[Dataset excerpts]
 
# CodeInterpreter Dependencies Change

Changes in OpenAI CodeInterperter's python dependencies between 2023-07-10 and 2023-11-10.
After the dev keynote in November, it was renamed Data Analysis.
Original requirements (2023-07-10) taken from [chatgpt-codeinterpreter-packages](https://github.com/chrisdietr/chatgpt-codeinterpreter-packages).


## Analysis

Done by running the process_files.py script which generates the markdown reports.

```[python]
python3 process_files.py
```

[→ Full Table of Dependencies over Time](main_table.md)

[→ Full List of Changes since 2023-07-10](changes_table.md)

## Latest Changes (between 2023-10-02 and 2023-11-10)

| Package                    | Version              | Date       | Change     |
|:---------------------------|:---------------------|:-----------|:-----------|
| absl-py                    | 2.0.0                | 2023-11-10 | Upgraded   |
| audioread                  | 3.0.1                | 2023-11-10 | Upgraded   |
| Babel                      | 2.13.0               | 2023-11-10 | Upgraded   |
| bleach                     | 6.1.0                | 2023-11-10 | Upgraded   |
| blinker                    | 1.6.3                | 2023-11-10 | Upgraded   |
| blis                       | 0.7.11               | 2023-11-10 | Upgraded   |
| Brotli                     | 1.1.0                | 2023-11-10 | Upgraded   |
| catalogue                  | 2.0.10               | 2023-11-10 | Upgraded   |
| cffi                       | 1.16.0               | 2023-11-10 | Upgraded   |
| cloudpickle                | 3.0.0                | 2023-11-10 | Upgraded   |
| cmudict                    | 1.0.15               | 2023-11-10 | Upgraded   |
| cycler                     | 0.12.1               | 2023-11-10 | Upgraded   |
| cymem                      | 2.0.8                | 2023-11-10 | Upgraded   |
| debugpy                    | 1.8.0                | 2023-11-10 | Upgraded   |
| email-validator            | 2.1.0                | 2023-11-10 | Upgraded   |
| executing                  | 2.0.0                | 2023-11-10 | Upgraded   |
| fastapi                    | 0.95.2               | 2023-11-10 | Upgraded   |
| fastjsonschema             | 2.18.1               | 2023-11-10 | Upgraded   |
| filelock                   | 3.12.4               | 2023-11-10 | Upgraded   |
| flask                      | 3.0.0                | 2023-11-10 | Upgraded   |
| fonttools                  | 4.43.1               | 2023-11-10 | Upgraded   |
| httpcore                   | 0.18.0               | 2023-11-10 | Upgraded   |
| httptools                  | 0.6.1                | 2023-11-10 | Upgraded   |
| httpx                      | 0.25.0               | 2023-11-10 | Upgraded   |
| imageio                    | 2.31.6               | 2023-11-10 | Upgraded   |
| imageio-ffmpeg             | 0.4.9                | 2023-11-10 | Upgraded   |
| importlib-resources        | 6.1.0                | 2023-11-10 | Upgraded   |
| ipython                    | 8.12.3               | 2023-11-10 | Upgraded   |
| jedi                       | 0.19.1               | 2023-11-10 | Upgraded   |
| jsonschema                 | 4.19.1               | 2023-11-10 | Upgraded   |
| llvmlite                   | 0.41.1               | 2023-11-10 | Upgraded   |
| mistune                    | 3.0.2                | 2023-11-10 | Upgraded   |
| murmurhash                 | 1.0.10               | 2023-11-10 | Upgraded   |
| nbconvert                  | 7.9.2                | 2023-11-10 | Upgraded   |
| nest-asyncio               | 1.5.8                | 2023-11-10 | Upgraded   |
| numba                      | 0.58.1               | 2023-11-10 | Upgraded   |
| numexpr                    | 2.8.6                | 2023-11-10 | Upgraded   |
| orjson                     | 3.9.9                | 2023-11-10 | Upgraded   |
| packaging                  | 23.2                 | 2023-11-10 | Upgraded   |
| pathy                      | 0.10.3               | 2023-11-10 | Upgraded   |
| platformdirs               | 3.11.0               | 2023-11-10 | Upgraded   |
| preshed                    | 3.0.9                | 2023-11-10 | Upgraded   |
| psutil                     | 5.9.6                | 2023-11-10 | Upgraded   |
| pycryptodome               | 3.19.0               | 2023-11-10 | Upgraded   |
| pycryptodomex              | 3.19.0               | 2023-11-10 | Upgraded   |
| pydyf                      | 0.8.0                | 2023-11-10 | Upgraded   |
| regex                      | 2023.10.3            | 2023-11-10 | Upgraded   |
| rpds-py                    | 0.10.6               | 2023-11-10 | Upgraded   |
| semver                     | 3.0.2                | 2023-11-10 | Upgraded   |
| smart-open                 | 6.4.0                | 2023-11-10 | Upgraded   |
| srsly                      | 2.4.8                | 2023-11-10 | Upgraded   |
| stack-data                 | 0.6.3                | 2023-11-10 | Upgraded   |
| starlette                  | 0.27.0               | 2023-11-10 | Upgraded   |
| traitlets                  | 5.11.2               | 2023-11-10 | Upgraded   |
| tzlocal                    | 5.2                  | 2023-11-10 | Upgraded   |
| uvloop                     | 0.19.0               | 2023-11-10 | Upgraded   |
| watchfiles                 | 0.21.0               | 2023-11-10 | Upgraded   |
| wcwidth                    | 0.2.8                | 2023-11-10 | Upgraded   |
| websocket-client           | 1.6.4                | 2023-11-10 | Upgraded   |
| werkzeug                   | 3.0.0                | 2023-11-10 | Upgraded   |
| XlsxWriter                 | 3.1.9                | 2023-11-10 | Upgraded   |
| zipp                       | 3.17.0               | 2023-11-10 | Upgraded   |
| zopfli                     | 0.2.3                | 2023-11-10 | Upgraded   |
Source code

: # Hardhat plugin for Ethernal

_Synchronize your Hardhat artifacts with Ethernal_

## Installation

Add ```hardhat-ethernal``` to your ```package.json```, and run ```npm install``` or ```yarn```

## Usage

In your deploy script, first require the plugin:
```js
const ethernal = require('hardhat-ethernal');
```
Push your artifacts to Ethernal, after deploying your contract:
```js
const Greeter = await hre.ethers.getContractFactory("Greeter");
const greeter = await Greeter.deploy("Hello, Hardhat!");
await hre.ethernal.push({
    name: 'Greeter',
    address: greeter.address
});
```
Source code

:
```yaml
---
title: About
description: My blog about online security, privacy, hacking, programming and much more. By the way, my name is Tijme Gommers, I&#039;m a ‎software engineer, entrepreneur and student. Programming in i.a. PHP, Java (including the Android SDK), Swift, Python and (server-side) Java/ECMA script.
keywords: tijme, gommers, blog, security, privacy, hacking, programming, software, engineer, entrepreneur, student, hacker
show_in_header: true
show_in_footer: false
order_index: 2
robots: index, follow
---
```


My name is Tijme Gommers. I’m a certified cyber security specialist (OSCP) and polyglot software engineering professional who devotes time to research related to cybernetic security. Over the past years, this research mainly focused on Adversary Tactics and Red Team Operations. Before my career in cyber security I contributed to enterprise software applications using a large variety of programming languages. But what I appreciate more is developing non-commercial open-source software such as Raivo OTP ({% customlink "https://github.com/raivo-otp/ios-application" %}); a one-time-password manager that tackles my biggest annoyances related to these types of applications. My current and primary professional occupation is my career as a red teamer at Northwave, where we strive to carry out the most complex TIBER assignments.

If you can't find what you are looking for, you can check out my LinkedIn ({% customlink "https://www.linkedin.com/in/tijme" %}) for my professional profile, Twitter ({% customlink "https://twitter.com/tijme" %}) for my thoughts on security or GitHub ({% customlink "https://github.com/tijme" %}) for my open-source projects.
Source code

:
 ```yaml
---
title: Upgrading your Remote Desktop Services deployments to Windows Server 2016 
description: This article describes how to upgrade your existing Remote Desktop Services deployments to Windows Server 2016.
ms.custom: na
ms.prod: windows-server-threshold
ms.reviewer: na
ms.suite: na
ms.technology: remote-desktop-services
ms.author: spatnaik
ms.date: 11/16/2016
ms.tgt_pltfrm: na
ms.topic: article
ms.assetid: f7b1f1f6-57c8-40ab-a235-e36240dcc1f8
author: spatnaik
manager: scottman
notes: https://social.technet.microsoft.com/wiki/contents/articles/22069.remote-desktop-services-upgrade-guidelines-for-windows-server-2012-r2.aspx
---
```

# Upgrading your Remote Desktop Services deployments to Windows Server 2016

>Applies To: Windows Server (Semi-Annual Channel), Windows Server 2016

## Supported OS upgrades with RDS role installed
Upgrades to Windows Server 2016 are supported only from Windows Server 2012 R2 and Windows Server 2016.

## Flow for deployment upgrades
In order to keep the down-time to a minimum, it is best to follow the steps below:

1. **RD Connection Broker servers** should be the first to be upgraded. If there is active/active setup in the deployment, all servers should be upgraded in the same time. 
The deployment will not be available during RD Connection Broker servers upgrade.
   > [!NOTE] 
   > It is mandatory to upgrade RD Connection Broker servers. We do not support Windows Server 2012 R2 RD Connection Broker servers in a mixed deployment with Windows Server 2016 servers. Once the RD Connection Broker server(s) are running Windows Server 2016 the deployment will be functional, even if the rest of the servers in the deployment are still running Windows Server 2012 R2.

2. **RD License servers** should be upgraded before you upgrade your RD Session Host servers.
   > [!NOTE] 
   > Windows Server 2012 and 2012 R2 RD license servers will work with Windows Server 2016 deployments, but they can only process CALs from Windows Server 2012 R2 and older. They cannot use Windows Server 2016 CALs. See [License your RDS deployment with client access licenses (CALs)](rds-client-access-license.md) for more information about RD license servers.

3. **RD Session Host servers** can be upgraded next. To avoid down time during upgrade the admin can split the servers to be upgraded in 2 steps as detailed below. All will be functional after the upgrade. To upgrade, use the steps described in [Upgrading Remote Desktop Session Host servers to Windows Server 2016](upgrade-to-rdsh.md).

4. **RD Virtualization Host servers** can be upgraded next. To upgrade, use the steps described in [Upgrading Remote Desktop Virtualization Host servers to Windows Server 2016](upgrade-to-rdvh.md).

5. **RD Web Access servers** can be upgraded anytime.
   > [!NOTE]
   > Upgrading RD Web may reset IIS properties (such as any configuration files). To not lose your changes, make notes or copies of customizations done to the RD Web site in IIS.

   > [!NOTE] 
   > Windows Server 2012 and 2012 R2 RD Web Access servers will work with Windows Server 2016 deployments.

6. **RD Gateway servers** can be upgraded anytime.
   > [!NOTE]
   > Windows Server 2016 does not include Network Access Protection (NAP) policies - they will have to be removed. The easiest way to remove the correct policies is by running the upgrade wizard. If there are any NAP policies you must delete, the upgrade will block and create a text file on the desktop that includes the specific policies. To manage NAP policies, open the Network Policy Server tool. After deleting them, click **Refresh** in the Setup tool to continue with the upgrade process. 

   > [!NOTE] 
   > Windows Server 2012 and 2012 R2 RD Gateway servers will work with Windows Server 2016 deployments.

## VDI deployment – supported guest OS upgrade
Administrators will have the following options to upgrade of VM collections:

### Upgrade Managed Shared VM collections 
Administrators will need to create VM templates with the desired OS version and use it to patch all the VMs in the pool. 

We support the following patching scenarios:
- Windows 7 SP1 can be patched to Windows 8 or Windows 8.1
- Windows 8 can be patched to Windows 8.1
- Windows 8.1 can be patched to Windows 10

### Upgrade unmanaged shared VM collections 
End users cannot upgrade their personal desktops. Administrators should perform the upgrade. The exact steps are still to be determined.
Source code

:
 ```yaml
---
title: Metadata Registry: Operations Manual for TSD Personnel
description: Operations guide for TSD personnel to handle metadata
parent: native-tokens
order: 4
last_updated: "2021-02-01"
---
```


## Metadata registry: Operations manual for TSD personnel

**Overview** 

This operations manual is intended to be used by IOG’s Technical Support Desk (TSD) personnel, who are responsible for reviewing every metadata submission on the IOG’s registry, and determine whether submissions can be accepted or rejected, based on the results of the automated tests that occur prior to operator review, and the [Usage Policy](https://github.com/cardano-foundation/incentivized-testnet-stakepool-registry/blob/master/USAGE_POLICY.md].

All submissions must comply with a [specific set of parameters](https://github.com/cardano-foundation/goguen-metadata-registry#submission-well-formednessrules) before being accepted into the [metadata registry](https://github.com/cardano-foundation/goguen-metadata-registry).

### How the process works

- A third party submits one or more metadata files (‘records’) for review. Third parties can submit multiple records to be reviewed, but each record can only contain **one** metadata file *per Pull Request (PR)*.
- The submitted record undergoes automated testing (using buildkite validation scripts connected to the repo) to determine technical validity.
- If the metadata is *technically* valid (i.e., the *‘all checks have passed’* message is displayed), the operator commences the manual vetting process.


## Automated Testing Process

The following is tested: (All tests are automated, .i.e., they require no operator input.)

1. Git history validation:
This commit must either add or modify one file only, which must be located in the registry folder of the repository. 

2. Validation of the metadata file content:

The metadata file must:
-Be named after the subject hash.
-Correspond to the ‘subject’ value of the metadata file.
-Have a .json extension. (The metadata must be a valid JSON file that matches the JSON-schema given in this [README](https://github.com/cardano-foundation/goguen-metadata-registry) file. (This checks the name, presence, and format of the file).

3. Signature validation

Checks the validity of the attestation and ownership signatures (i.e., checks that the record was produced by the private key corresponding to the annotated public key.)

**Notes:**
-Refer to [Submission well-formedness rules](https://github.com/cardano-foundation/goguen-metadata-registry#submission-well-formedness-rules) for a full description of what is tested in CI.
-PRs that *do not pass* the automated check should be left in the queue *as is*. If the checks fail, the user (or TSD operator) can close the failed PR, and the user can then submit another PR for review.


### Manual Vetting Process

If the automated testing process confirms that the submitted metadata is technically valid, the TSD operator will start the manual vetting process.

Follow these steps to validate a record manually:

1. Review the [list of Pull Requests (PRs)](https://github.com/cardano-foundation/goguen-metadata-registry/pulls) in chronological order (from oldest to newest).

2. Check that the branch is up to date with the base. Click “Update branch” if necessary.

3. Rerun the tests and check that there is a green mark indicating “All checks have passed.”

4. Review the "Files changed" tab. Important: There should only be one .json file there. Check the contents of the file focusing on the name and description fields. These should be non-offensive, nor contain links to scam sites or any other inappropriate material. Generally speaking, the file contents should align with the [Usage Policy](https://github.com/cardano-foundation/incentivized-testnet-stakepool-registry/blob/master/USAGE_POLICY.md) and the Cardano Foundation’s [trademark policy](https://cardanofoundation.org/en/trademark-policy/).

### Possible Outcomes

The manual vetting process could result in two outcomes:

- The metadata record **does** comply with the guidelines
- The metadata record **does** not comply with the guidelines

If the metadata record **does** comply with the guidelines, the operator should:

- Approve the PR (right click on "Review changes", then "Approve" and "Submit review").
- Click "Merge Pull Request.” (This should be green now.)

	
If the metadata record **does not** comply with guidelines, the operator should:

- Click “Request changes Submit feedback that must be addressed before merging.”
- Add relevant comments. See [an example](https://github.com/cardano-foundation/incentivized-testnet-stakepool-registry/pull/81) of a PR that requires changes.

* **WHAT YOU NEED TO DO**: Copy every line in the entries above that has the string "which" in it.

* **TASK SOLUTION**:
Done by running the process_files.py script which generates the markdown reports.
This commit must either add or modify one file only, which must be located in the registry folder of the repository. 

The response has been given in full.